Demo.cratica.org live. E agora?

Sem muito alarido, o demo.cratica.org sai à rua no dia 21 de Maio. É o fruto de 9 meses de trabalho, mas muito know-how acumulado para projectos da mesma natureza ou simplesmente outros. (Uma hackathon do Parlamento da Galiza poderá vir a ser uma ideia).

Afinaram-se ferramentas, consolidaram-se metodologias. Sabemos, por exemplo, que os sprints, as hackathons, os pequenos projectos somados num grande, são o melhor para nós em termos de nos conduzir mais rapidamente a resultados.
Andámos muito tempo e andaremos ainda mais à volta de algumas soluções para assuntos mais densos como a análise de texto (categorização, mapa de temas). A análise de dados é sempre um desafio que será transversal nos projectos, por isso ainda vamos investir mais algum tempo em apurar esse lado no Demo.cratica.

Mas a equipa quer que outros elementos alheios a esta fase se envolvam e realizem os seus projectos em torno dos resultados deste e estendam as possibilidades de análise, consulta, visualização. Queremos ir dedicando a nossa energia e saber a outras áreas. E há tantas coisas para fazer!

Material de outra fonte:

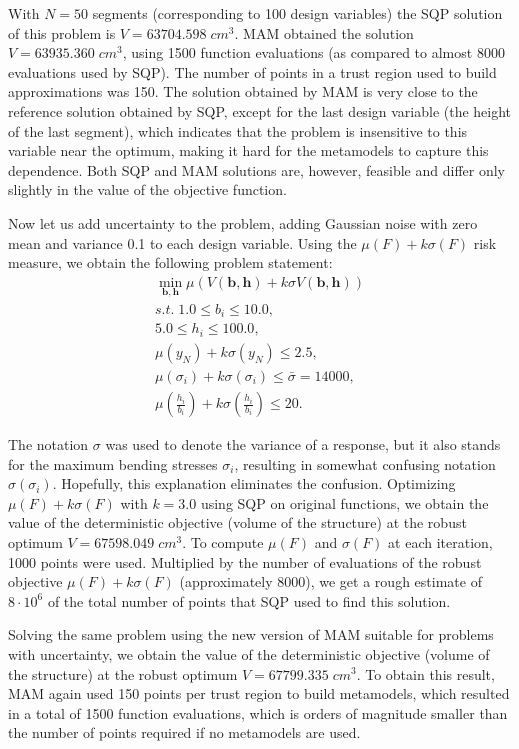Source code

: \documentclass{llncs}
\begin{document}
With $N=50$ segments (corresponding to 100 design variables) the SQP solution of this problem is $V = 63704.598\; cm^3$. MAM obtained the solution $V = 63935.360\; cm^3$, using 1500 function evaluations (as compared to almost 8000 evaluations used by SQP). The number of points in a trust region used to build approximations was 150. The solution obtained by MAM is very close to the reference solution obtained by SQP, except for the last design variable (the height of the last segment), which indicates that the problem is insensitive to this variable near the optimum, making it hard for the metamodels to capture this dependence. Both SQP and MAM solutions are, however, feasible and differ only slightly in the value of the objective function.

Now let us add uncertainty to the problem, adding Gaussian noise with zero mean and variance 0.1 to each design variable. Using the $\mu(F) + k\sigma(F)$ risk measure, we obtain the following problem statement:
\begin{displaymath}
  \begin{array}{c}
    \min\limits_{\pmb b, \pmb h}\mu(V(\pmb b, \pmb h) + k\sigma V(\pmb b, \pmb h)) \\
    s.t.\;1.0\le b_i \le 10.0, \\
    5.0 \le h_i \le 100.0, \\
    \mu(y_N) + k\sigma(y_N)\le 2.5, \\
    \mu(\sigma_i)+k\sigma(\sigma_i)\le \bar{\sigma}=14000, \\
    \mu(\frac{h_i}{b_i})+k\sigma(\frac{h_i}{b_i})\le 20.
  \end{array}
\end{displaymath}

The notation $\sigma$ was used to denote the variance of a response, but it also stands for the maximum bending stresses $\sigma_i$, resulting in somewhat confusing notation $\sigma(\sigma_i )$. Hopefully, this explanation eliminates the confusion. Optimizing $\mu(F) + k\sigma(F)$ with $k = 3.0$ using SQP on original functions, we obtain the value of the deterministic objective (volume of the structure) at the robust optimum $V = 67598.049\; cm^3$. To compute $\mu(F)$ and $\sigma(F)$ at each iteration, 1000 points were used. Multiplied by the number of evaluations of the robust objective $\mu(F) + k\sigma(F)$ (approximately 8000), we get a rough estimate of $8\cdot 10^6$ of the total number of points that SQP used to find this solution.

Solving the same problem using the new version of MAM suitable for problems with uncertainty, we obtain the value of the deterministic objective (volume of the structure) at the robust optimum $V = 67799.335\; cm^3$. To obtain this result, MAM again used 150 points per trust region to build metamodels, which resulted in a total of 1500 function evaluations, which is orders of magnitude smaller than the number of points required if no metamodels are used.
\end{document}
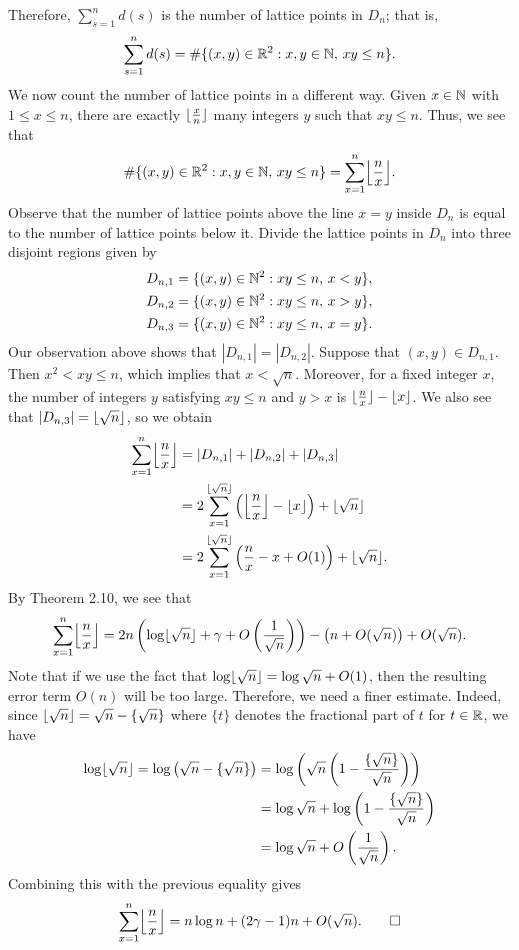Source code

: \begin{pf}
Therefore, $\sum_{s=1}^n d(s)$ is the number of lattice points in $D_n$; that is, 
\[ \sum_{s=1}^n d(s) = \#\{(x, y) \in \mathbb{R}^2 : x, y \in \mathbb{N},\, xy \leq n\}. \]
We now count the number of lattice points in a different way. Given $x \in \mathbb{N}$ with $1 \leq x \leq n$, 
there are exactly $\lfloor\frac xn\rfloor$ many integers $y$ such that $xy \leq n$. Thus, we see that 
\[ \#\{(x, y) \in \R^2 : x, y \in \N,\, xy \leq n\} = \sum_{x=1}^n \floor*{\frac nx}. \]
Observe that the number of lattice points above the line $x = y$ inside $D_n$ is equal to the number of 
lattice points below it. Divide the lattice points in $D_n$ into three disjoint regions given by 
\begin{align*}
    D_{n,1} &= \{(x, y) \in \mathbb{N}^2 : xy \leq n,\, x < y\}, \\ 
    D_{n,2} &= \{(x, y) \in \mathbb{N}^2 : xy \leq n,\, x > y\}, \\
    D_{n,3} &= \{(x, y) \in \mathbb{N}^2 : xy \leq n,\, x = y\}.
\end{align*}
Our observation above shows that $|D_{n,1}| = |D_{n,2}|$. Suppose that $(x, y) \in D_{n,1}$. Then 
$x^2 < xy \leq n$, which implies that $x < \sqrt n$. Moreover, for a fixed integer $x$, the number of 
integers $y$ satisfying $xy \leq n$ and $y > x$ is $\lfloor\frac nx\rfloor - \lfloor x\rfloor$. We also see that 
$|D_{n,3}| = \lfloor\sqrt n\rfloor$, so we obtain 
\begin{align*}
    \sum_{x=1}^n \floor*{\frac nx} &= |D_{n,1}| + |D_{n,2}| + |D_{n,3}| \\
    &= 2 \sum_{x=1}^{\floor{\sqrt n}} \left( \floor*{\frac nx} - \floor x \right) + \floor{\sqrt n} \\
    &= 2 \sum_{x=1}^{\floor{\sqrt n}} \left( \frac nx - x + O(1) \right) + \floor{\sqrt n}. 
\end{align*}
By Theorem 2.10, we see that 
\[ \sum_{x=1}^n \floor*{\frac nx} = 2n \left( \log\floor{\sqrt n} + \gamma + O\left( \frac1{\sqrt n} \right) \right) - \left( n + O(\sqrt n) \right) + O(\sqrt n). \]
Note that if we use the fact that $\log\lfloor\sqrt n\rfloor = \log \sqrt n + O(1)$, then the resulting 
error term $O(n)$ will be too large. Therefore, we need a finer estimate. Indeed, since 
$\lfloor\sqrt n\rfloor = \sqrt n - \{\sqrt n\}$ where $\{t\}$ denotes the fractional part of $t$ for 
$t \in \mathbb{R}$, we have 
\begin{align*} \log \lfloor\sqrt n\rfloor = \log \left( \sqrt n - \{\sqrt n\} \right) 
&= \log \left( \sqrt n \left( 1 - \frac{\{\sqrt n\}}{\sqrt n} \right) \right) \\
&= \log \sqrt n + \log \left( 1 - \frac{\{\sqrt n\}}{\sqrt n} \right) \\
&= \log \sqrt n + O\left( \frac1{\sqrt n} \right). \end{align*}
Combining this with the previous equality gives 
\[ \sum_{x=1}^n \floor*{\frac nx} = n\log n + (2\gamma - 1)n + O(\sqrt n). \qedhere \]
\end{pf}

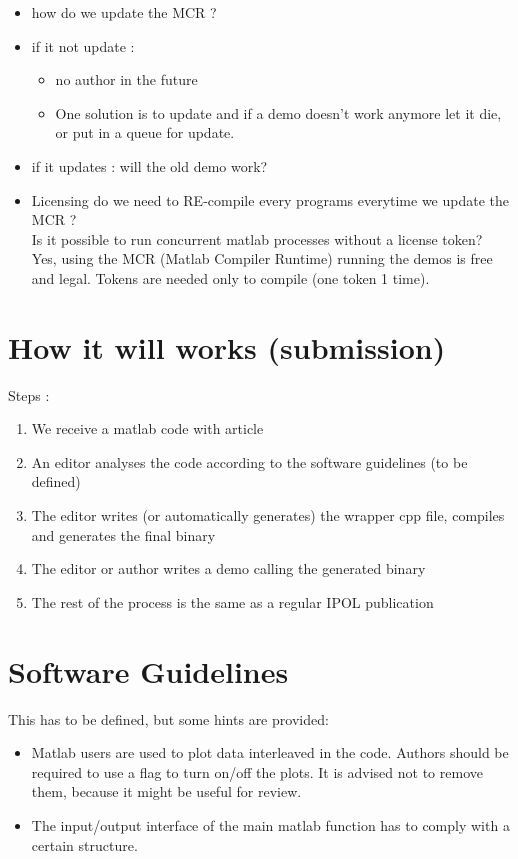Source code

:\begin{itemize}
\item how do we update the MCR ?
\item if it not update :
\begin{itemize}
\item no author in the future
\item One solution is to update and if a demo doesn't work anymore let it die, or put in a queue for update.
\end{itemize}
\item if it updates :  will the old demo work?
\item Licensing do we need to RE-compile every programs everytime we update the MCR ? \\
Is it possible to run concurrent matlab processes without a license token?
Yes, using the MCR (Matlab Compiler Runtime) running the demos is free and legal. Tokens are needed only to compile (one token 1 time).
\end{itemize}

\section{How it will works (submission)}

Steps : 
\begin{enumerate}
\item We receive a matlab code with article 
\item An editor analyses the code according to the software guidelines (to be defined)
\item The editor writes (or automatically generates) the wrapper cpp file, compiles and generates the final binary
\item The editor or author writes a demo calling the generated binary
\item The rest of the process is the same as a regular IPOL publication
\end{enumerate}



\section{Software Guidelines}

This has to be defined, but some hints are provided:
\begin{itemize}
\item Matlab users are used to plot data interleaved in the code. Authors should be required to use a flag to turn on/off the plots. It is advised not to remove them, because it might be useful for review.
\item The input/output interface of the main matlab function has to comply with a certain structure.
\end{itemize}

A nossa filosofia é sempre a de dar o pontapé de saída, criar um produto, em tom de desafio, e dar espaço a novas ideias. Refrescar pessoas, ideias e propostas é sempre boa política.

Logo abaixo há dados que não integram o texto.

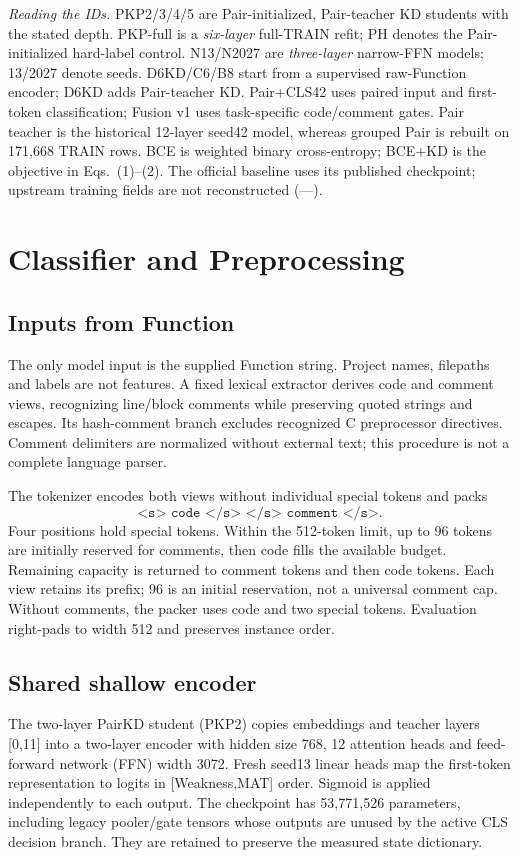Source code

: \documentclass[10pt,conference]{IEEEtran}
\begin{document}
\begin{table}[t]
\smallskip
\begin{minipage}{\textwidth}
\footnotesize
\textit{Reading the IDs.}
PKP2/3/4/5 are Pair-initialized, Pair-teacher KD students with the stated depth.
PKP-full is a \emph{six-layer} full-TRAIN refit; PH denotes the Pair-initialized hard-label control.
N13/N2027 are \emph{three-layer} narrow-FFN models; 13/2027 denote seeds.
D6KD/C6/B8 start from a supervised raw-Function encoder; D6KD adds Pair-teacher KD.
Pair+CLS42 uses paired input and first-token classification; Fusion v1 uses task-specific code/comment gates.
Pair teacher is the historical 12-layer seed42 model, whereas grouped Pair is rebuilt on 171,668 TRAIN rows.
BCE is weighted binary cross-entropy; BCE+KD is the objective in Eqs.~(1)--(2).
The official baseline uses its published checkpoint; upstream training fields are not reconstructed (---).
\end{minipage}
\end{table}

\section{Classifier and Preprocessing}
\subsection{Inputs from Function}
The only model input is the supplied Function string. Project names, filepaths and labels are not features. A fixed lexical extractor derives code and comment views, recognizing line/block comments while preserving quoted strings and escapes. Its hash-comment branch excludes recognized C preprocessor directives. Comment delimiters are normalized without external text; this procedure is not a complete language parser.

The tokenizer encodes both views without individual special tokens and packs
\[
 \texttt{<s> code </s> </s> comment </s>}.
\]
Four positions hold special tokens. Within the 512-token limit, up to 96 tokens are initially reserved for comments, then code fills the available budget. Remaining capacity is returned to comment tokens and then code tokens. Each view retains its prefix; 96 is an initial reservation, not a universal comment cap. Without comments, the packer uses code and two special tokens. Evaluation right-pads to width 512 and preserves instance order.

\subsection{Shared shallow encoder}
The two-layer PairKD student (PKP2) copies embeddings and teacher layers [0,11] into a two-layer encoder with hidden size 768, 12 attention heads and feed-forward network (FFN) width 3072. Fresh seed13 linear heads map the first-token representation to logits in [Weakness,MAT] order. Sigmoid is applied independently to each output. The checkpoint has 53,771,526 parameters, including legacy pooler/gate tensors whose outputs are unused by the active CLS decision branch. They are retained to preserve the measured state dictionary.
\end{document}
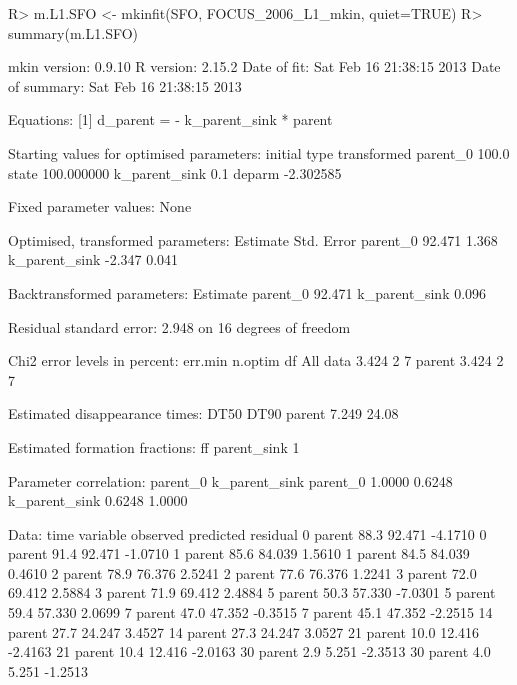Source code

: \documentclass[12pt,a4paper]{article}
\begin{document}
\begin{Schunk}
\begin{Sinput}
R> m.L1.SFO <- mkinfit(SFO, FOCUS_2006_L1_mkin, quiet=TRUE)
R> summary(m.L1.SFO)
\end{Sinput}
\begin{Soutput}
mkin version:    0.9.10 
R version:       2.15.2 
Date of fit:     Sat Feb 16 21:38:15 2013 
Date of summary: Sat Feb 16 21:38:15 2013 

Equations:
[1] d_parent = - k_parent_sink * parent

Starting values for optimised parameters:
              initial   type transformed
parent_0        100.0  state  100.000000
k_parent_sink     0.1 deparm   -2.302585

Fixed parameter values:
None

Optimised, transformed parameters:
              Estimate Std. Error
parent_0        92.471      1.368
k_parent_sink   -2.347      0.041

Backtransformed parameters:
              Estimate
parent_0        92.471
k_parent_sink    0.096

Residual standard error: 2.948 on 16 degrees of freedom

Chi2 error levels in percent:
         err.min n.optim df
All data   3.424       2  7
parent     3.424       2  7

Estimated disappearance times:
        DT50  DT90
parent 7.249 24.08

Estimated formation fractions:
            ff
parent_sink  1

Parameter correlation:
              parent_0 k_parent_sink
parent_0        1.0000        0.6248
k_parent_sink   0.6248        1.0000

Data:
 time variable observed predicted residual
    0   parent     88.3    92.471  -4.1710
    0   parent     91.4    92.471  -1.0710
    1   parent     85.6    84.039   1.5610
    1   parent     84.5    84.039   0.4610
    2   parent     78.9    76.376   2.5241
    2   parent     77.6    76.376   1.2241
    3   parent     72.0    69.412   2.5884
    3   parent     71.9    69.412   2.4884
    5   parent     50.3    57.330  -7.0301
    5   parent     59.4    57.330   2.0699
    7   parent     47.0    47.352  -0.3515
    7   parent     45.1    47.352  -2.2515
   14   parent     27.7    24.247   3.4527
   14   parent     27.3    24.247   3.0527
   21   parent     10.0    12.416  -2.4163
   21   parent     10.4    12.416  -2.0163
   30   parent      2.9     5.251  -2.3513
   30   parent      4.0     5.251  -1.2513
\end{Soutput}
\end{Schunk}
\end{document}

As reacções foram positivas, mas de entre elas destaco a de Paulo Querido, não pela figura, mas sobretudo pela forma escolhida de análise comparativa demo.cratica.org/ parlamento.pt Desafia as pessoas a experimentarem, a verem o que conseguem num com que esforço e o que não descobrem noutro, depois de muito suar. Até eu não me tinha dado conta do quão simples é obter informação relevante no Demo.cratica. Não está perfeito, mas fica a anos-luz do serviço do Estado.

Esta experiência de utilizador é seguramente determinante para mostrar aos responsáveis que o acesso fácil e imediato à “cousa” pública é algo que não só faz sentido, como é urgente. Há muitas formas de publicar a informação pública que não têm de passar por arquivos digitais complexos e inacessíveis. E é isso que queremos provar.

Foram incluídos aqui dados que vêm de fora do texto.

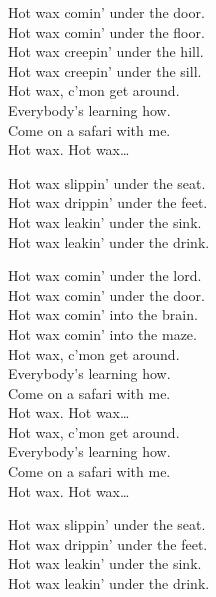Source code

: 


Hot wax comin' under the door. \\
Hot wax comin' under the floor. \\
Hot wax creepin' under the hill. \\
Hot wax creepin' under the sill. \\

Hot wax, c'mon get around. \\
Everybody's learning how. \\
Come on a safari with me. \\

Hot wax. Hot wax… \\


Hot wax slippin' under the seat. \\
Hot wax drippin' under the feet. \\
Hot wax leakin' under the sink. \\
Hot wax leakin' under the drink. \\


Hot wax comin' under the lord. \\
Hot wax comin' under the door. \\
Hot wax comin' into the brain. \\
Hot wax comin' into the maze. \\

Hot wax, c'mon get around. \\
Everybody's learning how. \\
Come on a safari with me. \\

Hot wax. Hot wax… \\

Hot wax, c'mon get around. \\
Everybody's learning how. \\
Come on a safari with me. \\

Hot wax. Hot wax… \\


Hot wax slippin' under the seat. \\
Hot wax drippin' under the feet. \\
Hot wax leakin' under the sink. \\
Hot wax leakin' under the drink. \\

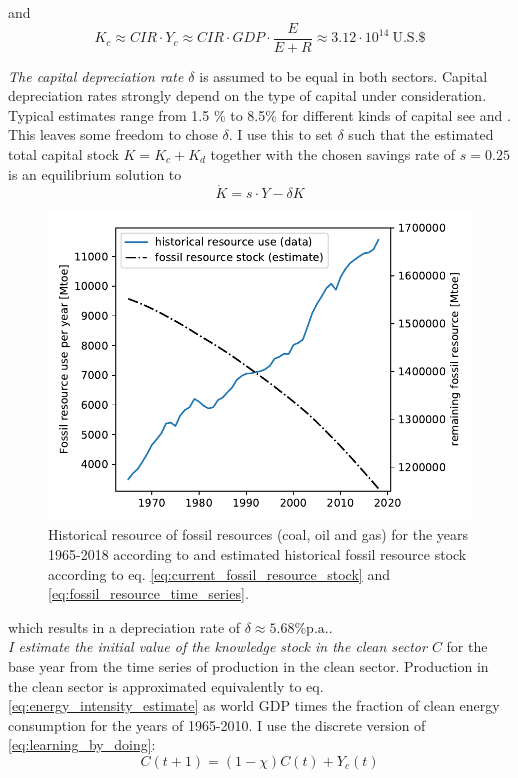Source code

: and 
\begin{equation}
  K_c \approx CIR \cdot Y_c \approx CIR \cdot GDP \cdot \frac{E}{E + R} \approx 3.12 \cdot 10^{14} ~ \textrm{U.S.} \$
  \label{eq:approx_clean_capital}
\end{equation}

\textit{The capital depreciation rate $\delta$} is assumed to be equal in both sectors. Capital depreciation rates strongly depend on the type of capital under consideration. Typical estimates range from 1.5 \% to 8.5\% for different kinds of capital see \cite{Kamps2005} and \cite{Gupta2014}. This leaves some freedom to chose $\delta$. I use this to set $\delta$ such that the estimated total capital stock $K = K_c + K_d$ together with the chosen savings rate of $s=0.25$ is an equilibrium solution to 
\begin{equation}
  \dot{K} = s \cdot Y - \delta K
  \label{eq:delta_estimate}
\end{equation} 
\begin{figure}
	\vspace{-.4 cm}
        \includegraphics[width = .68 \textwidth]{./figures/fossil_resource_per_year.pdf}
        \caption{Historical resource of fossil resources (coal, oil and gas) for the years 1965-2018 according to \cite{dudley2019bp} and estimated historical fossil resource stock according to eq. \ref{eq:current_fossil_resource_stock} and \ref{eq:fossil_resource_time_series}. \label{fig:historical_resource_use}}
\end{figure}
which results in a depreciation rate of $\delta\approx 5.68 \% \mathrm{p.a.}$.\\

\textit{I estimate the initial value of the knowledge stock in the clean sector $C$} for the base year from the time series of production in the clean sector. Production in the clean sector is approximated equivalently to eq. \ref{eq:energy_intensity_estimate} as world GDP times the fraction of clean energy consumption for the years of 1965-2010. I use the discrete version of \eqref{eq:learning_by_doing}:
\begin{equation} 
  C(t+1) = (1-\chi)C(t) + Y_c(t)
  \label{eq:discrete_clean_knowledge}
\end{equation}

Sente-te parte deste projecto se achas que podes acrescentar-lhe valor. Há muitas pontas, alinhavos e nós por dar. Do trabalho de patchwork teremos mais cor, mais texturas, mais impacto visual, mais formas, mais técnicas de unir os fragmentos, que é como quem diz, melhor serviço à transparência.

Créditos: net_efekt

Transparência vai a Vigo

No dia 9 de Abril, alguns elementos do Hacklaviva deslocaram-se a Vigo para uma sessão de partilha de informação no âmbito do tema Transparência. Outra motivação era conhecer o Hackerspace na  Cova de los Ratos, o Kaleidoskopio.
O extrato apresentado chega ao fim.